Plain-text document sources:
·····
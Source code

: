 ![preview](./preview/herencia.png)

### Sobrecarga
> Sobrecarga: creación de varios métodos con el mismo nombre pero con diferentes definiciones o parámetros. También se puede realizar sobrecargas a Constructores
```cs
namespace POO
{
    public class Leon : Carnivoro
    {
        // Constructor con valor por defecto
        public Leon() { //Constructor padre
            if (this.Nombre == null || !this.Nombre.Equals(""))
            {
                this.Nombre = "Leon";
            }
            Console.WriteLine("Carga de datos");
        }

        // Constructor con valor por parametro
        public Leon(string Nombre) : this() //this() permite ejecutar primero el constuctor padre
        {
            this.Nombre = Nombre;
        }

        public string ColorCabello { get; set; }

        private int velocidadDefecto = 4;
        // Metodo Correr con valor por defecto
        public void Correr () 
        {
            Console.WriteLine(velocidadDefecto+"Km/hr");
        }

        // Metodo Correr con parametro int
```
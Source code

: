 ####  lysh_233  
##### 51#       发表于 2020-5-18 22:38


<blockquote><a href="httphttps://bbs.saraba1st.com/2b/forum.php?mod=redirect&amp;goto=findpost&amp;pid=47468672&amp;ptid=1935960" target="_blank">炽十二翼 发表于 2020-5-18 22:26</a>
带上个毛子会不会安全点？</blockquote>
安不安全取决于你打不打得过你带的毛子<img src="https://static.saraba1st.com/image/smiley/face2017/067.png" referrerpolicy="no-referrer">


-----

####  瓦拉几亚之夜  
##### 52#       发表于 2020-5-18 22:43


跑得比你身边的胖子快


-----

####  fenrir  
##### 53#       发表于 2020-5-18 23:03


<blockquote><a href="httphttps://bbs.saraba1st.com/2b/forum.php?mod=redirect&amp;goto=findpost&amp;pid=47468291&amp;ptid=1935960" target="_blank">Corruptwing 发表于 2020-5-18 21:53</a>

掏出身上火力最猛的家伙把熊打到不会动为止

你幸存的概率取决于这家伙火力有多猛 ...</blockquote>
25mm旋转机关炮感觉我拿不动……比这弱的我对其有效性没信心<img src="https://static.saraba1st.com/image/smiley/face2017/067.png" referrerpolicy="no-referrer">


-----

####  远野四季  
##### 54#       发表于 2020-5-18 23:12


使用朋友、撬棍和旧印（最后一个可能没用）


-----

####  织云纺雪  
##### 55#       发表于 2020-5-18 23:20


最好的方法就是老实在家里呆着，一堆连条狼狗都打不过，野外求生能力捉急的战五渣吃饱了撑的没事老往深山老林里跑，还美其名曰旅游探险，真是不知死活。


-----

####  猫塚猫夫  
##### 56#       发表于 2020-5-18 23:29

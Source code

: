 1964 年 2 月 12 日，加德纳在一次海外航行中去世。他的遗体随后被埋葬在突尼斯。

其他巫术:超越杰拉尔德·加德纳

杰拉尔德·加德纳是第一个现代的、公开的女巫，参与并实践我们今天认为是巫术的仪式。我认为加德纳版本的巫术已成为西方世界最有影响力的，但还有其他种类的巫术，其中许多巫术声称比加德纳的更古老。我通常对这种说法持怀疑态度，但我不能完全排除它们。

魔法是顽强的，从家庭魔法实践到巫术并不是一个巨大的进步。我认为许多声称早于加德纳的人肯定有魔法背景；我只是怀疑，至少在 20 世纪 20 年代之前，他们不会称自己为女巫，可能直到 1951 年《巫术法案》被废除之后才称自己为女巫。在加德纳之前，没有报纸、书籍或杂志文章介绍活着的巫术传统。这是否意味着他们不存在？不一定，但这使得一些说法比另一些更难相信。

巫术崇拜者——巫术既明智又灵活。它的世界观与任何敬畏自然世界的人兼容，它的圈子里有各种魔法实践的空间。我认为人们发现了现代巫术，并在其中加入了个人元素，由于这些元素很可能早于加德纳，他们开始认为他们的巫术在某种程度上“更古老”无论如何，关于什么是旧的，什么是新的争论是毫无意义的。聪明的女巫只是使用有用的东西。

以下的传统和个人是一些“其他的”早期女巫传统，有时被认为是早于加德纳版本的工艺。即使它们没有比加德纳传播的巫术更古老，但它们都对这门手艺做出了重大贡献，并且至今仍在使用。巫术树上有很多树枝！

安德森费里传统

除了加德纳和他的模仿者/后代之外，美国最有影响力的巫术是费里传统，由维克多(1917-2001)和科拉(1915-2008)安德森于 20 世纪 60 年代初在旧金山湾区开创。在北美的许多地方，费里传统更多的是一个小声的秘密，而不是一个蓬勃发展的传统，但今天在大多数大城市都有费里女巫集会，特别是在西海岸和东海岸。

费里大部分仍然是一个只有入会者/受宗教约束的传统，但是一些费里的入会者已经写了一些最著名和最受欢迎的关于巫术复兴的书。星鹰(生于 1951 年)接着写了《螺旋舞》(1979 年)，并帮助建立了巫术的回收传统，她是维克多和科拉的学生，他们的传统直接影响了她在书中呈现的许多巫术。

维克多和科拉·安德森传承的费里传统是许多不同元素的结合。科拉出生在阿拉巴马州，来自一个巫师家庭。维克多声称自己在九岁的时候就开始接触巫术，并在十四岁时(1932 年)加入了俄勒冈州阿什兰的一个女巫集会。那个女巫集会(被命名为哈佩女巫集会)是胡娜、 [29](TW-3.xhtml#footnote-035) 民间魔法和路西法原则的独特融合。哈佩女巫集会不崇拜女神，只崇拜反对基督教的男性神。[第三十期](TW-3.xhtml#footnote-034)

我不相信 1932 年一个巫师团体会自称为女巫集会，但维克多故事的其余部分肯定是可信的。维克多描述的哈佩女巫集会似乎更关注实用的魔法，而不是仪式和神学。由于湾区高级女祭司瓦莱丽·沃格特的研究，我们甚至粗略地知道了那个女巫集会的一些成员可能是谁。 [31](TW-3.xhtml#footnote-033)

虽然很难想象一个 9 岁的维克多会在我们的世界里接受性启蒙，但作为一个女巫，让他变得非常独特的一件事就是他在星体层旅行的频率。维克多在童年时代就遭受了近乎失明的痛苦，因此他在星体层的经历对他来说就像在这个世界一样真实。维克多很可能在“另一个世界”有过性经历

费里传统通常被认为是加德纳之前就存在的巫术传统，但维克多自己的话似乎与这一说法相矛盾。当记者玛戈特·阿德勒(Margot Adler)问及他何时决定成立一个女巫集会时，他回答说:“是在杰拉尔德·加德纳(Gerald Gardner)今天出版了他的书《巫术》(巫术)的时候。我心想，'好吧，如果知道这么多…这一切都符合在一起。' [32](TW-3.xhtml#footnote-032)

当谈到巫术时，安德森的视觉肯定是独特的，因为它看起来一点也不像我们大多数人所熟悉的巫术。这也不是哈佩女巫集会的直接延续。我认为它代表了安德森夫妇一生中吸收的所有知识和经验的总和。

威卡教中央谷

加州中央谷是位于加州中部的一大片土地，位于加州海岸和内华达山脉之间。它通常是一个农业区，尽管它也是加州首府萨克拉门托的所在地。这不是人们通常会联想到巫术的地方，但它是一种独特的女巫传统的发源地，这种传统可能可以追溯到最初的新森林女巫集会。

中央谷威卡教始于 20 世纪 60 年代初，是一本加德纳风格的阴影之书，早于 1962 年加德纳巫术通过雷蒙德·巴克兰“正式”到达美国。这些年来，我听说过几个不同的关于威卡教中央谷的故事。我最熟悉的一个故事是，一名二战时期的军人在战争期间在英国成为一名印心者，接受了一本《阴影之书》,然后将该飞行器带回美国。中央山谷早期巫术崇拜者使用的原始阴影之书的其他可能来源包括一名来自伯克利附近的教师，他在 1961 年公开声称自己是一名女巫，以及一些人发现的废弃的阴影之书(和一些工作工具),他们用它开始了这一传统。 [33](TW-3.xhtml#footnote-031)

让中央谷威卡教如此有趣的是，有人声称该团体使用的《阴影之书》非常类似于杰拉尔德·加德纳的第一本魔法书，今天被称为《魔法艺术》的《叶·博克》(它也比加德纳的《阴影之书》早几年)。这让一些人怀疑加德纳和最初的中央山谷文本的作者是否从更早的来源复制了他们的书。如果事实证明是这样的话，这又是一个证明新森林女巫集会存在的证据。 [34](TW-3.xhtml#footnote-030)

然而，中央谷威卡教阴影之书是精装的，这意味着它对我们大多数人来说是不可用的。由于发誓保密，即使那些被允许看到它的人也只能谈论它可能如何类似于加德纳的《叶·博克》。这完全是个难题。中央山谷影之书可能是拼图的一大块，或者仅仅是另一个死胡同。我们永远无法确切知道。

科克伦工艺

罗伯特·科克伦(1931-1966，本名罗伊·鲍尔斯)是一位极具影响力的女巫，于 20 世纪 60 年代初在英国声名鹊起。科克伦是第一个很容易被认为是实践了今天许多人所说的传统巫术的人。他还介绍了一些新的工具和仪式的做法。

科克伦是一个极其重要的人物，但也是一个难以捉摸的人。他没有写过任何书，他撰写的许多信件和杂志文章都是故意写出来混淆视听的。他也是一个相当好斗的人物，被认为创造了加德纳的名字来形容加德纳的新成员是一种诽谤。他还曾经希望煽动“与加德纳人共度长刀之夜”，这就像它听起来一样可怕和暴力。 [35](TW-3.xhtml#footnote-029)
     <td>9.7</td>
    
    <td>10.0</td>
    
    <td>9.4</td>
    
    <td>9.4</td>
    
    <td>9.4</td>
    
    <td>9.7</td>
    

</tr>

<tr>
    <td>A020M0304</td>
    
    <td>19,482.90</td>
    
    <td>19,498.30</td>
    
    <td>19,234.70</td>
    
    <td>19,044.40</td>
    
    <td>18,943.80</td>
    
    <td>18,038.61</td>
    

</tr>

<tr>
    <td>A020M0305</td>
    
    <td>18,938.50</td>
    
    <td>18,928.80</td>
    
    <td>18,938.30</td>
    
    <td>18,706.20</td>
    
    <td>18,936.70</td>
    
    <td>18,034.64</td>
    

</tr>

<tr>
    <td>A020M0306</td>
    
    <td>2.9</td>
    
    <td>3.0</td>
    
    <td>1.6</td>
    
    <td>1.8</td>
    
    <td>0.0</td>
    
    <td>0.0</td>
·····
= Requirement =
Wherever the string "httphttps" appears in the entries above, list that line.

= Solution to the exercise =
<blockquote><a href="httphttps://bbs.saraba1st.com/2b/forum.php?mod=redirect&amp;goto=findpost&amp;pid=47468672&amp;ptid=1935960" target="_blank">炽十二翼 发表于 2020-5-18 22:26</a>
<blockquote><a href="httphttps://bbs.saraba1st.com/2b/forum.php?mod=redirect&amp;goto=findpost&amp;pid=47468291&amp;ptid=1935960" target="_blank">Corruptwing 发表于 2020-5-18 21:53</a>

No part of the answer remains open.